Before Microsoft, Sainsbury-Carter worked in restaurant management. The detail gets mentioned in passing in profiles and podcasts, usually to illustrate the unexpected paths that lead to tech leadership. But it is worth sitting with: running a restaurant requires exactly the kind of on-the-fly operational thinking, team management under pressure, and customer empathy that the advertising business demands at scale. The connection is less surprising than it first appears.
Her path through Compaq and Hewlett-Packard gave her a pre-cloud, pre-mobile perspective on enterprise technology - one that helps explain why she is not easily dazzled by hype cycles. By the time AI became the industry's obsession in 2023 and 2024, she had already seen enough technology revolutions to know which ones change the infrastructure and which ones change only the conversation.

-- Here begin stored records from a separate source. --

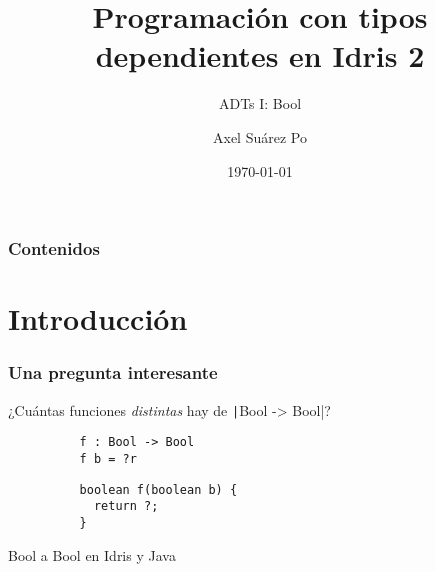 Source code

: \documentclass{beamer}
\title{Programación con tipos dependientes en Idris 2}
\subtitle{ADTs I: Bool}
\author{Axel Suárez Po}
\institute{BUAP}
\date{\today}
\begin{document}
\begin{frame}
  \titlepage
\end{frame}

\begin{frame}[t]
  \frametitle{Contenidos}
  \tableofcontents
\end{frame}

\section{Introducción}

\begin{frame}[fragile]
  \frametitle{Una pregunta interesante}

  \Large{¿Cuántas funciones \emph{distintas} hay de \texttt|Bool -> Bool|?}
  \vspace{10pt}

  \begin{listing}[H]
    \begin{center}
      \begin{minipage}{0.35\textwidth}
          \begin{verbatim}
          f : Bool -> Bool
          f b = ?r

          \end{verbatim}
      \end{minipage}
      \hspace{-0.05\textwidth}
      \vrule
      \hspace{0.025\textwidth}
      \begin{minipage}{0.35\textwidth}
          \begin{verbatim}
          boolean f(boolean b) {
            return ?;
          }
          \end{verbatim}
      \end{minipage}
    \end{center}
    \caption{Bool a Bool en Idris y Java}
    \label{lst:btobIdrisJava}
  \end{listing}


\end{frame}
\end{document}
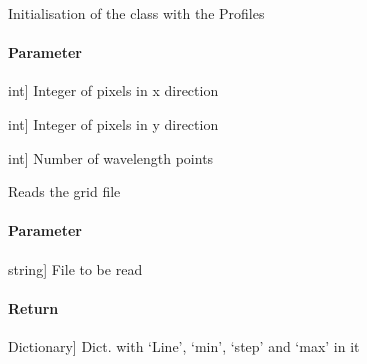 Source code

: \documentclass[letterpaper,10pt,english]{sphinxmanual}
\begin{document}
\begin{fulllineitems}
\begin{fulllineitems}
\label{\detokenize{classes:profile_stk.Profile.__init__}}
\pysigstartsignatures
{}
\pysigstopsignatures
\sphinxAtStartPar
Initialisation of the class with the Profiles


\paragraph{Parameter}
\label{\detokenize{classes:id30}}\begin{description}
\sphinxlineitem{nx}{[}int{]}
\sphinxAtStartPar
Integer of pixels in x direction

\sphinxlineitem{ny}{[}int{]}
\sphinxAtStartPar
Integer of pixels in y direction

\sphinxlineitem{nw}{[}int{]}
\sphinxAtStartPar
Number of wavelength points

\end{description}

\end{fulllineitems}


\begin{fulllineitems}
\label{\detokenize{classes:profile_stk.Profile.__read_grid}}
\pysigstartsignatures
{}
\pysigstopsignatures
\sphinxAtStartPar
Reads the grid file


\paragraph{Parameter}
\label{\detokenize{classes:id31}}\begin{description}
\sphinxlineitem{filename}{[}string{]}
\sphinxAtStartPar
File to be read

\end{description}


\paragraph{Return}
\label{\detokenize{classes:id32}}\begin{description}
\sphinxlineitem{dict}{[}Dictionary{]}
\sphinxAtStartPar
Dict. with ‘Line’, ‘min’, ‘step’ and ‘max’ in it


\end{description}
\end{fulllineitems}
\end{fulllineitems}
\end{document}
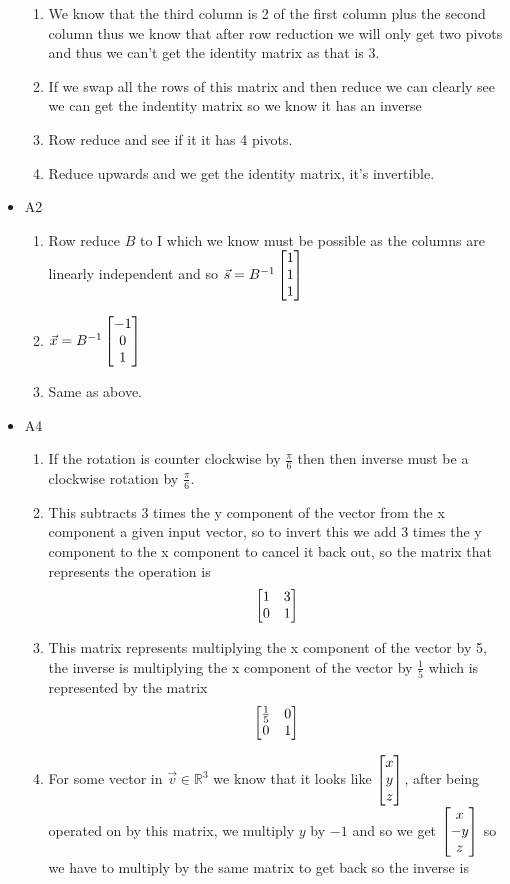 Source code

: \documentclass[11pt]{book}
\begin{document}
\begin{itemize}
\begin{enumerate}[label=\alph*)]
            \item We know that the third column is 2 of the first column plus the second column thus we know that after row reduction we will only get two pivots  and thus we can't get the identity matrix as that is 3.  
            \item If we swap all the rows of this matrix and then reduce we can clearly see we can get the indentity matrix so we know it has an inverse
            \item Row reduce and see if it it has 4 pivots.
            \item Reduce upwards and we get the identity matrix, it's invertible.
        \end{enumerate}
    \item A2
        \begin{enumerate}[label=a)]
            \item Row reduce $B$ to I which we know must be possible as the columns are linearly independent and so $\vec{s} = B^{-1} \begin{bmatrix} 1 \\ 1 \\ 1 \end{bmatrix}$ 
            \item $\vec{x} = B^{-1} \begin{bmatrix} -1 \\ 0 \\ 1 \end{bmatrix}$ 
            \item Same as above.
        \end{enumerate}
    \item A4
        \begin{enumerate}[label=a)]
            \item If the rotation is counter clockwise by $\frac{\pi }{6}$ then then inverse must be a clockwise rotation by $\frac{\pi }{6}$.
            \item This subtracts 3 times the y component of the vector from the x component a given input vector, so to invert this we add 3 times the y component to the x component to cancel it back out, so the matrix that represents the operation is 
                \[
                \begin{bmatrix} 1 & 3 \\ 0 & 1 \end{bmatrix}      
                \]
            \item This matrix represents multiplying the x component of the vector by 5, the inverse is multiplying the x component of the vector by $\frac{1}{5}$ which is represented by the matrix 
                \[
                \begin{bmatrix} \frac{1}{5} & 0 \\ 0 & 1 \end{bmatrix} 
                \]
            \item For some vector in $ \vec{v} \in \mathbb{R}^3 $ we know that it looks like $\begin{bmatrix} x \\ y \\ z \end{bmatrix} $, after being operated on by this matrix, we multiply $y$ by $-1$ and so we get $\begin{bmatrix} x \\  - y  \\ z \end{bmatrix} $ so we have to multiply by the same matrix to get back so the inverse is 

\end{enumerate}
\end{itemize}
\end{document}
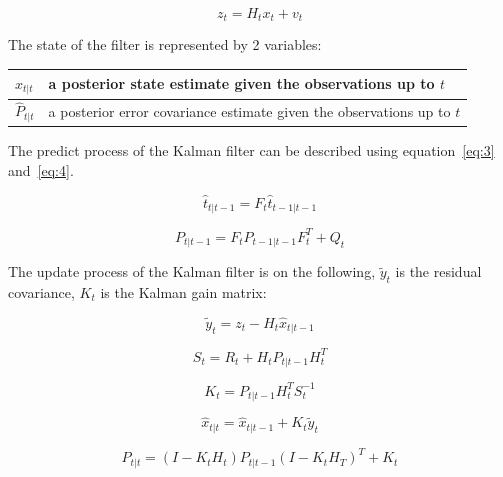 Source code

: \documentclass[11pt, a4paper]{article}
\begin{document}
\begin{equation}
	z_t = H_tx_t + v_t
\end{equation}\label{eq:2}

The state of the filter is represented by 2 variables:

\begin{table}[htbp]
 \begin{center}
 	\begin{tabular}{l|l} \hline
 		$\widehat{x}_{t|t} $ & a posterior state estimate given the observations up to $t$ \\ \hline
 		$\widehat{P}_{t|t} $ & a posterior error covariance estimate given the observations up to $t$ \\ \hline
 	\end{tabular}
 
\end{center}
\end{table}

The predict process of the Kalman filter can be described using equation~\ref{eq:3} and~\ref{eq:4}. 

\begin{equation}
	\widehat{t}_{t|t-1} = F_t\widehat{t}_{t-1|t-1} 
\end{equation}\label{eq:3}

\begin{equation}
P_{t|t-1} = F_tP_{t-1|t-1}F_{t}^T + Q_{t}
\end{equation}\label{eq:4}

The update process of the Kalman filter is on the following, $\widetilde{y}_{t}$ is the residual covariance, $K_{t}$ is the Kalman gain matrix:

\begin{equation}
\widetilde{y}_{t} = z_t - H_t\widehat{x}_{t|t-1} \end{equation}

\begin{equation}
S_t = R_t + H_tP_{t|t-1}H_{t}^T \end{equation}

\begin{equation}
K_t = P_{t|t-1}H_{t}^{T}S_{t}^{-1} \end{equation}

\begin{equation}
\widehat{x}_{t|t} = \widehat{x}_{t|t-1}+K_t\widetilde{y}_{t} \end{equation}

\begin{equation}
P_{t|t} = (I - K_tH_t)P_{t|t-1}{(I-K_tH_T)}^{T} + K_t \end{equation}
\end{document}
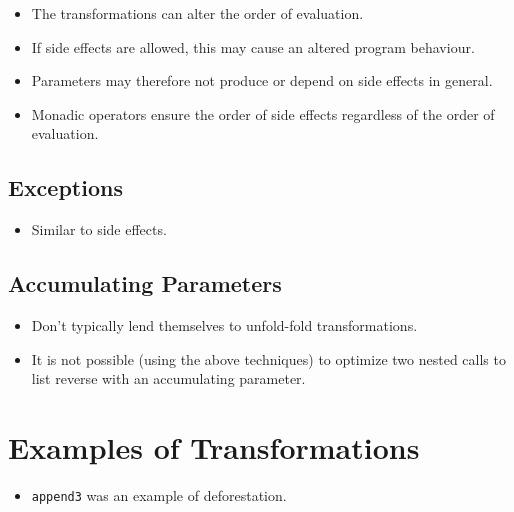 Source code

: \begin{itemize}

\item The transformations can alter the order of evaluation.

\item If side effects are allowed, this may cause an altered program behaviour.

\item Parameters may therefore not produce or depend on side effects in
general.

\item Monadic operators ensure the order of side effects regardless of the
order of evaluation.

\end{itemize}

\subsection{Exceptions}

\begin{itemize}

\item Similar to side effects.

\end{itemize}

\subsection{Accumulating Parameters}

\begin{itemize}

\item Don't typically lend themselves to unfold-fold transformations.

\item It is not possible (using the above techniques) to optimize two nested
calls to list reverse with an accumulating parameter.

\end{itemize}

\section{Examples of Transformations}

\begin{itemize}

\item \texttt{append3} was an example of deforestation.

\end{itemize}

The University of Arkansas connection is a quiet through-line in her career. She returned to the Walton College of Business's 'Be Epic' podcast to discuss the future of digital advertising - a conversation that covered generative AI, advertiser anxiety, and what brands should actually be doing right now rather than just talking about. She is on record as an alumni who stayed engaged with the institution that trained her.
The Thunderbird MBA gave her something specific: a global frame. Thunderbird's whole identity is built around international business, and Sainsbury-Carter's career - leading advertising across markets, currencies, regulatory environments, and languages at Microsoft - reflects that formation. Global thinking is not something she learned on the job. It was baked in from graduate school.